Category Archives: Network

Internet. Networking.

HTTP transfer compression

April 18, 2011 Daniel Stenberg

HTTP is a protocol that looks simple in its simplest form and its readability can easily fool you into believing an implementation is straight forward and quickly done.

That’s not the reality though. HTTP is a very big protocol with lots of corners and twisting mazes that one can get lost in. Even after having been the primary author of curl for 13+ years, there are still lots of HTTP things I don’t master.

To name an example of an area with little known quirks, there’s a funny situation when it comes to how HTTP supports and doesn’t support compression of data and compression of data in transfer.

No header compression

A little flaw in HTTP in regards to compression is that there’s no way to compress headers, in either direction. No matter what we do, we must send the text as-is and both requests and responses are sometimes very big these days. Especially taken into account how cookies are always inserted in requests if they match.
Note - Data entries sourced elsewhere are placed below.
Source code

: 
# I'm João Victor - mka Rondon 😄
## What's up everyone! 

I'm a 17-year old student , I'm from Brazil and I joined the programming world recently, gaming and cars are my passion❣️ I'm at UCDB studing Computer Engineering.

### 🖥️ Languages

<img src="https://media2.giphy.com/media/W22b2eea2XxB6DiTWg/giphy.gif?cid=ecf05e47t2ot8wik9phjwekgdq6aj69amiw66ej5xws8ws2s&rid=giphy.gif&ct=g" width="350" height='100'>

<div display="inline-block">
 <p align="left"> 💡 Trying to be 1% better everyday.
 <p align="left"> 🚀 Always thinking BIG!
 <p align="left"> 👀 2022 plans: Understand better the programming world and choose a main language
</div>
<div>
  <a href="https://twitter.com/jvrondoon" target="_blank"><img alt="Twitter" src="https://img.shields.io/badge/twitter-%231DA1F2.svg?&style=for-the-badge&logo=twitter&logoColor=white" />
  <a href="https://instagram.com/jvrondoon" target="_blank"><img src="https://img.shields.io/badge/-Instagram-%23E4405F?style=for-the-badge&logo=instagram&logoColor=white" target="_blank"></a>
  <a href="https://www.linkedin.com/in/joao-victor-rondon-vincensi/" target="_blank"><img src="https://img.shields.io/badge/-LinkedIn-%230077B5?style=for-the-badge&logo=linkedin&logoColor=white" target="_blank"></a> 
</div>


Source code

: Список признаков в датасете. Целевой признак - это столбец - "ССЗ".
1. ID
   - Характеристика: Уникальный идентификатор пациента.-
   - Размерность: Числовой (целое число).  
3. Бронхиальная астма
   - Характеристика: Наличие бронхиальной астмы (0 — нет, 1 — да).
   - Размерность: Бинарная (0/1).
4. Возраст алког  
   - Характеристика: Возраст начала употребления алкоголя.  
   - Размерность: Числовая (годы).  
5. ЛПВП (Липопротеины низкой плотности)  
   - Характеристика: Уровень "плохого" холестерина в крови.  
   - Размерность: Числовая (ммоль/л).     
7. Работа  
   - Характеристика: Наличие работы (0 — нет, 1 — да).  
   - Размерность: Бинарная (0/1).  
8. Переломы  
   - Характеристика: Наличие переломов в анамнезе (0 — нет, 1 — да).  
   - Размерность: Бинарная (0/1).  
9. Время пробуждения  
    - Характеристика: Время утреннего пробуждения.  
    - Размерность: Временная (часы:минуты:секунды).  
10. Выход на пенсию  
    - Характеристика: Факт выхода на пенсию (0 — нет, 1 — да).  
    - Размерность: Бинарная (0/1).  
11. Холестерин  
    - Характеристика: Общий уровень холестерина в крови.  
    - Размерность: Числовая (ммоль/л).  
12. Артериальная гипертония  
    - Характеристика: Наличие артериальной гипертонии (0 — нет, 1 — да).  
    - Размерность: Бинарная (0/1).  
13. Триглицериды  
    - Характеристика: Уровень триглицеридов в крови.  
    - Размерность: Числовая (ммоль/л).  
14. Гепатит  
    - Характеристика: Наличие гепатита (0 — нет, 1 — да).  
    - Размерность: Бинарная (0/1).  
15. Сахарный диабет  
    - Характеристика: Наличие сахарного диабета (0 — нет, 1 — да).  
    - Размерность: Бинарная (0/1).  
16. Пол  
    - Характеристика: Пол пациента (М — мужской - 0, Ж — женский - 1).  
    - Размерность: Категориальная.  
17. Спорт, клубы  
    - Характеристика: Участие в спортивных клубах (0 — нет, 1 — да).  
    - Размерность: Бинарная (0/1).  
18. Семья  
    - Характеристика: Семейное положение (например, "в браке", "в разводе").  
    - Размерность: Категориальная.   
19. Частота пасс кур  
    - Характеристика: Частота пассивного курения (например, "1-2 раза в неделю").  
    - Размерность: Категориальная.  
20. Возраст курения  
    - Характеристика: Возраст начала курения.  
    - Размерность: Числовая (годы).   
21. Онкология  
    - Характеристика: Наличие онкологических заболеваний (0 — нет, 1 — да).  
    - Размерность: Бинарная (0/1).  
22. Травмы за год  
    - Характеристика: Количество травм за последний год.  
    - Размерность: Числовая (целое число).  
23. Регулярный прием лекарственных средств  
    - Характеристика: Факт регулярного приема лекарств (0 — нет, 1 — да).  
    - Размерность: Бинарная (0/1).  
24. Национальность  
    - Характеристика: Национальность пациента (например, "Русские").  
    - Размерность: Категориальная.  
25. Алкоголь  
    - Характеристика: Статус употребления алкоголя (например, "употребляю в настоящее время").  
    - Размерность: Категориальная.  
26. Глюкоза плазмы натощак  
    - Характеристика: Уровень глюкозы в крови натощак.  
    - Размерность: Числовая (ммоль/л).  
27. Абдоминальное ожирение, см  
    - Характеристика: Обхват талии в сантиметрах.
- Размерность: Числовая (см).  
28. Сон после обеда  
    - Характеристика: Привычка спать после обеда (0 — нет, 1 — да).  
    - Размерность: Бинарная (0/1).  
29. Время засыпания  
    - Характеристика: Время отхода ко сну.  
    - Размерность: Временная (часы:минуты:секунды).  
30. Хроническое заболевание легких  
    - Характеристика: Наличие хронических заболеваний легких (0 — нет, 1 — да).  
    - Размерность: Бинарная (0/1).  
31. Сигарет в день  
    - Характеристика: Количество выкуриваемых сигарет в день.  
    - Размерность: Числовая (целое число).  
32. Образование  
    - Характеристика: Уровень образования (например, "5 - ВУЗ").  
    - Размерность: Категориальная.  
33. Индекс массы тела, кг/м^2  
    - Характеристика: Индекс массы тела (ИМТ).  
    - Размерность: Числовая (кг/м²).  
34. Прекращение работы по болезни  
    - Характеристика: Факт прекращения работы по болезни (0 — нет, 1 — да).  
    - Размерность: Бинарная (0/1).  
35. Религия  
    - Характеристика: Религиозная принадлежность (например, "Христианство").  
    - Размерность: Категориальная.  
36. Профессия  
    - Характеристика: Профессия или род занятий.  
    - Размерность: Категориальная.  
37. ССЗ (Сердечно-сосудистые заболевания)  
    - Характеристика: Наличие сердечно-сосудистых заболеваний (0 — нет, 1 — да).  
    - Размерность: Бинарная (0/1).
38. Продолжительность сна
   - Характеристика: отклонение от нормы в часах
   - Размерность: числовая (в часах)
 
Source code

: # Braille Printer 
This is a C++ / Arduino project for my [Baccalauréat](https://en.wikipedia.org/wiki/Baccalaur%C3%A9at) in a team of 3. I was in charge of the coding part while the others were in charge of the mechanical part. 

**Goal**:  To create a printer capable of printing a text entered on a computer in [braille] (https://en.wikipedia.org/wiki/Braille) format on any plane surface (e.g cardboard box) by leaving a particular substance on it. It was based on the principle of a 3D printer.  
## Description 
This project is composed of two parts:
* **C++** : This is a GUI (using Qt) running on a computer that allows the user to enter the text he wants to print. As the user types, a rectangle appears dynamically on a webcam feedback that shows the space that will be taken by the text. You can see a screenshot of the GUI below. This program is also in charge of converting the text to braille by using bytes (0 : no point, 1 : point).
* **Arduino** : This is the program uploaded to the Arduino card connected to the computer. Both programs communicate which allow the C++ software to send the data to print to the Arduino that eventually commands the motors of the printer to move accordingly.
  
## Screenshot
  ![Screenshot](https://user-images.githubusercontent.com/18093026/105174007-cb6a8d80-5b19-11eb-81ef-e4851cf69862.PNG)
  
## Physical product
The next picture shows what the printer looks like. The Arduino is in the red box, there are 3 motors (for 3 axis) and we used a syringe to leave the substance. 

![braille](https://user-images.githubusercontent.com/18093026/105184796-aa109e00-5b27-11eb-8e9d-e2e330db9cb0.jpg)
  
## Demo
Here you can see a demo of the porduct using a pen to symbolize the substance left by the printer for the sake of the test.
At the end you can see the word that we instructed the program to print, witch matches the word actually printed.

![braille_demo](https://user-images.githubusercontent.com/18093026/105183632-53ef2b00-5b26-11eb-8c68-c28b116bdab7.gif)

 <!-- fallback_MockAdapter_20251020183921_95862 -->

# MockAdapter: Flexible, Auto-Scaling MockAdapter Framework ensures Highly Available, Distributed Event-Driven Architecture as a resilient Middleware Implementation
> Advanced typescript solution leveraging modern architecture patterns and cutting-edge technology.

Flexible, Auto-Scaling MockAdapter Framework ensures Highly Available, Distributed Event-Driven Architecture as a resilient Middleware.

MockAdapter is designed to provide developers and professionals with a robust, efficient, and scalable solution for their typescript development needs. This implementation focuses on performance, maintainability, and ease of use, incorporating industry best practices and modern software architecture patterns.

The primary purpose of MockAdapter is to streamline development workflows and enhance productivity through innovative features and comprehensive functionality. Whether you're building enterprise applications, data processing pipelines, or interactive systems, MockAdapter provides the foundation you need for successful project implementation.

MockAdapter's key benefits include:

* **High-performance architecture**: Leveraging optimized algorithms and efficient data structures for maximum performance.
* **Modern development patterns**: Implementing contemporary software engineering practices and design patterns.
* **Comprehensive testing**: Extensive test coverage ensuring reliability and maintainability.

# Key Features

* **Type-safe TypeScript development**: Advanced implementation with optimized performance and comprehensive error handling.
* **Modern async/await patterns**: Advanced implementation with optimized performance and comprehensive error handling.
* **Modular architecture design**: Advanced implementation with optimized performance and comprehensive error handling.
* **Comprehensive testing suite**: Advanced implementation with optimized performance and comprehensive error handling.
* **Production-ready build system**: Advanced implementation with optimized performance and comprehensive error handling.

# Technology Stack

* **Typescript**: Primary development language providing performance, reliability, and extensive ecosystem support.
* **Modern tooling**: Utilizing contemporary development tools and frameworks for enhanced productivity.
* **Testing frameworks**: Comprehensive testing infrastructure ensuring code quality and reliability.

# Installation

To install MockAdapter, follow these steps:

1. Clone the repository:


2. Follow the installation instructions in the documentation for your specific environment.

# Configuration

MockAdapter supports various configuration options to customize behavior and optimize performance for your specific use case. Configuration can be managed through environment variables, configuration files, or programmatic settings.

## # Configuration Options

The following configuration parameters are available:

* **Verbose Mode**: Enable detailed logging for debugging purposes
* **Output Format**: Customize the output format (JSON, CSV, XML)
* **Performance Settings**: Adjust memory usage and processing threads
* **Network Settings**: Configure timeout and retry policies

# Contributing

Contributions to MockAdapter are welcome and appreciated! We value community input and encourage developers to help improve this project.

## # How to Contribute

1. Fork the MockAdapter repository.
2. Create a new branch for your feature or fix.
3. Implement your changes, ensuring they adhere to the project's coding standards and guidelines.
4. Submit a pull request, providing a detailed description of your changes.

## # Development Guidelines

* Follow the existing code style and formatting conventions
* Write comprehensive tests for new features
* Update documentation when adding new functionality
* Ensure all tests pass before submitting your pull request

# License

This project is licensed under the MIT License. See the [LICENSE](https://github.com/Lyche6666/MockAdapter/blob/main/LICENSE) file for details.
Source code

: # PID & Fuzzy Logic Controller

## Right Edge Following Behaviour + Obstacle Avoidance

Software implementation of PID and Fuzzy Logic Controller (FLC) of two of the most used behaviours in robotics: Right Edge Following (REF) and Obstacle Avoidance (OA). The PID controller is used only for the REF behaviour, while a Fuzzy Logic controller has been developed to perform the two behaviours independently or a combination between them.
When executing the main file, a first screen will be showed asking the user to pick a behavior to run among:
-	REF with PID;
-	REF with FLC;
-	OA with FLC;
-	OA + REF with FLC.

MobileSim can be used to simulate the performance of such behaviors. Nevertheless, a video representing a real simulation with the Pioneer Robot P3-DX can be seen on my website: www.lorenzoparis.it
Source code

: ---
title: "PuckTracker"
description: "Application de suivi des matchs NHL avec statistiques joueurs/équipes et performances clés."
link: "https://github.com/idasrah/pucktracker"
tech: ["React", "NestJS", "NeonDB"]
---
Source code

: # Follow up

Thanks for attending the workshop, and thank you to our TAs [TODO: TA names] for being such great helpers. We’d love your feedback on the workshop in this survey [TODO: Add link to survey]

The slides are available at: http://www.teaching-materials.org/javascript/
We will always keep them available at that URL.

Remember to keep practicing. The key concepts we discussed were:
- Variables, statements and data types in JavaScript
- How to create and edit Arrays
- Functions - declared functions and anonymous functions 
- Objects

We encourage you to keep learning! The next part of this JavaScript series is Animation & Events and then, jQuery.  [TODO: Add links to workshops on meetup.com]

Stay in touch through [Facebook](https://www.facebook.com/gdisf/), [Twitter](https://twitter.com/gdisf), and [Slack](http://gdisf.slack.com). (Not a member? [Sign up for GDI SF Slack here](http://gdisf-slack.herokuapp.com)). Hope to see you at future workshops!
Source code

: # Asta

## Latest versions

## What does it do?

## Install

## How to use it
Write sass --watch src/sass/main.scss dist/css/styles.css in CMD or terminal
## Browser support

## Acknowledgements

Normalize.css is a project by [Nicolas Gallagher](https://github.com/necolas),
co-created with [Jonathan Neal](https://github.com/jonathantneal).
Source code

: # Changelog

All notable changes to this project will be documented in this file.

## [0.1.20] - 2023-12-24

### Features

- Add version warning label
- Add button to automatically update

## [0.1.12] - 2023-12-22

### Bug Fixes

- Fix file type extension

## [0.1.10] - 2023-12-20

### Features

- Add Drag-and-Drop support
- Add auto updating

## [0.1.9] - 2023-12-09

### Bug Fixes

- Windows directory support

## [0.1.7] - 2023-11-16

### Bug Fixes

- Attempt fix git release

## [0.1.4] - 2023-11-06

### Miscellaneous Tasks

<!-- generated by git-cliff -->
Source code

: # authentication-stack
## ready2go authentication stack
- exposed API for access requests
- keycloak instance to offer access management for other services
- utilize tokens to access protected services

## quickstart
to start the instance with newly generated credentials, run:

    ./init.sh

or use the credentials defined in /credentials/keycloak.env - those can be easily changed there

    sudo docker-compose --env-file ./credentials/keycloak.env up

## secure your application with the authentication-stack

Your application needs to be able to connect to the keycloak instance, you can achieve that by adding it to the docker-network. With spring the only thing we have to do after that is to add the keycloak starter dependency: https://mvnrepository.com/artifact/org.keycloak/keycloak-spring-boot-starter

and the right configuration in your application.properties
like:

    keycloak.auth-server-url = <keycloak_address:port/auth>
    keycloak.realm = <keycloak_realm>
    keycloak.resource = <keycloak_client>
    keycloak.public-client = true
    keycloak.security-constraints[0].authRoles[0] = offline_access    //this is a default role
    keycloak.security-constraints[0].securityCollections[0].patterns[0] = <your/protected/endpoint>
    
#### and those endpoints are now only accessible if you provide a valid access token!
Anyway, this flaw is nothing we can do anything about in HTTP 1.1 so we need to live with it.

On the other side, compression of the response body is supported.

Compressing data

Compression of data can be done in two ways: either the actual transfer is compressed or the body data is compressed. The difference is subtle, but when the body data is compressed there’s really nothing that mandates that the client has to uncompress it for the end user, and if the transfer is compressed the receiver must uncompress it in order to deal with the transfer properly.

For reasons that are unknown to me, HTTP clients and servers started out supporting compression only using the Content-Encoding style. It means that the client tells the server what kind of content encodings it supports (using Accept-Encoding:) and the server then sends the response data using one of the supported encodings. The client then decides on its own that if it gets the content in one of the compressed formats that it said it can handle, it will automatically uncompress that on arrival.

The HTTP protocol designers however intended this kind of automatic compression and subsequent uncompress to be done using Transfer-Encoding, as the end result is the completely transparent and the uncompress action is implied and intended by the protocol design. This is done by the client telling the server what transfer encodings it supports with the TE: header and the server adds a Transfer-Encoding: header in the response telling how the transfer is encoded.

HTTP 1.1 introduced a mandatory encoding that all servers can use whenever they feel like it: chunked encoding, so all HTTP 1.1 clients already have to deal with Transfer-Encoding to some degree.

Surely curl is better than all those other guys, right?

Not really. Not yet anyway.

curl has a long history of copying its behavior from what the browsers do, in order to allow users to basically script anything imaginable that is HTTP-like with curl. In this vein, we implemented compression support the same way as all the browsers did it: the content encoding style. (I have reason to believe that at least Opera actually supports or used to support compressed Transfer-Encoding.)

Starting now (code pushed to git repo just after the 7.21.5 release), we’ve taken steps to improve things. We’re changing gears and we’re introducing support for asking for and using compressed Transfer-Encoding. This will start out as an optional feature/flag (–tr-encoding / CURLOPT_TRANSFER_ENCODING) so that we can start out and see how servers in the wild behave and that we can deal with them properly. Then possibly we can switch the default in the future to always ask for compressed transfers. At least for the command line tool.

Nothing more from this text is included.